### What needs to be done:
Where in the records does the word "Exception" occur? Copy each line in which it does.

[Document images with source code]
╔══

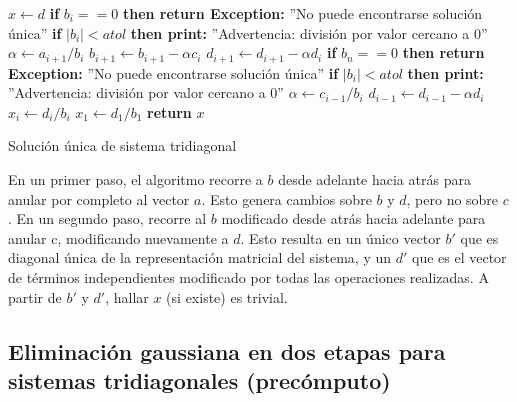 \begin{algorithm}[H]
\begin{algorithmic}[1]
    \State $x \gets d$ 
         \State \textbf{if} $b_i==0$ \textbf{then return Exception:} ''No puede encontrarse solución única''
        \State \textbf{if} $|b_i| < atol$ \textbf{then print:} ''Advertencia: división por valor cercano a 0''
        \State $\alpha \gets a_{i+1}/b_i$
        \State $b_{i+1} \gets b_{i+1} - \alpha c_i$ 
        \State $d_{i+1} \gets d_{i+1} - \alpha d_{i}$
    \EndFor
    \State \textbf{if} $b_n==0$ \textbf{then return Exception:} ''No puede encontrarse solución única''
        \State \textbf{if} $|b_i| < atol$ \textbf{then print:} ''Advertencia: división por valor cercano a 0''
        \State $\alpha \gets c_{i-1}/b_i$
        \State $d_{i-1} \gets d_{i-1} - \alpha d_{i}$
        \State $x_i \gets d_i/b_i$
    \EndFor
    \State $x_1 \gets d_1/b_1$
    \State \textbf{return} $x$
\EndFunction
\end{algorithmic}
\caption{Solución única de sistema tridiagonal}
\label{alg:EG_tridiagonal_sin_precomputo}
\end{algorithm}

En un primer paso, el algoritmo recorre a $b$ desde adelante hacia atrás para anular por completo al vector $a$. Esto genera cambios sobre $b$ y $d$, pero no sobre $c$. En un segundo paso, recorre al $b$ modificado desde atrás hacia adelante para anular c, modificando nuevamente a $d$. Esto resulta en un único vector $b'$ que es diagonal única de la representación matricial del sistema, y un $d'$ que es el vector de términos independientes modificado por todas las operaciones realizadas. A partir de $b'$ y $d'$, hallar $x$ (si existe) es trivial.

\subsection{Eliminaci\'on gaussiana en dos etapas para sistemas tridiagonales (precómputo)} \label{dos-etapas}
\label{EG_tridiagonales_con_precomputo}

╚══

### Answer:
         \State \textbf{if} $b_i==0$ \textbf{then return Exception:} ''No puede encontrarse solución única''
    \State \textbf{if} $b_n==0$ \textbf{then return Exception:} ''No puede encontrarse solución única''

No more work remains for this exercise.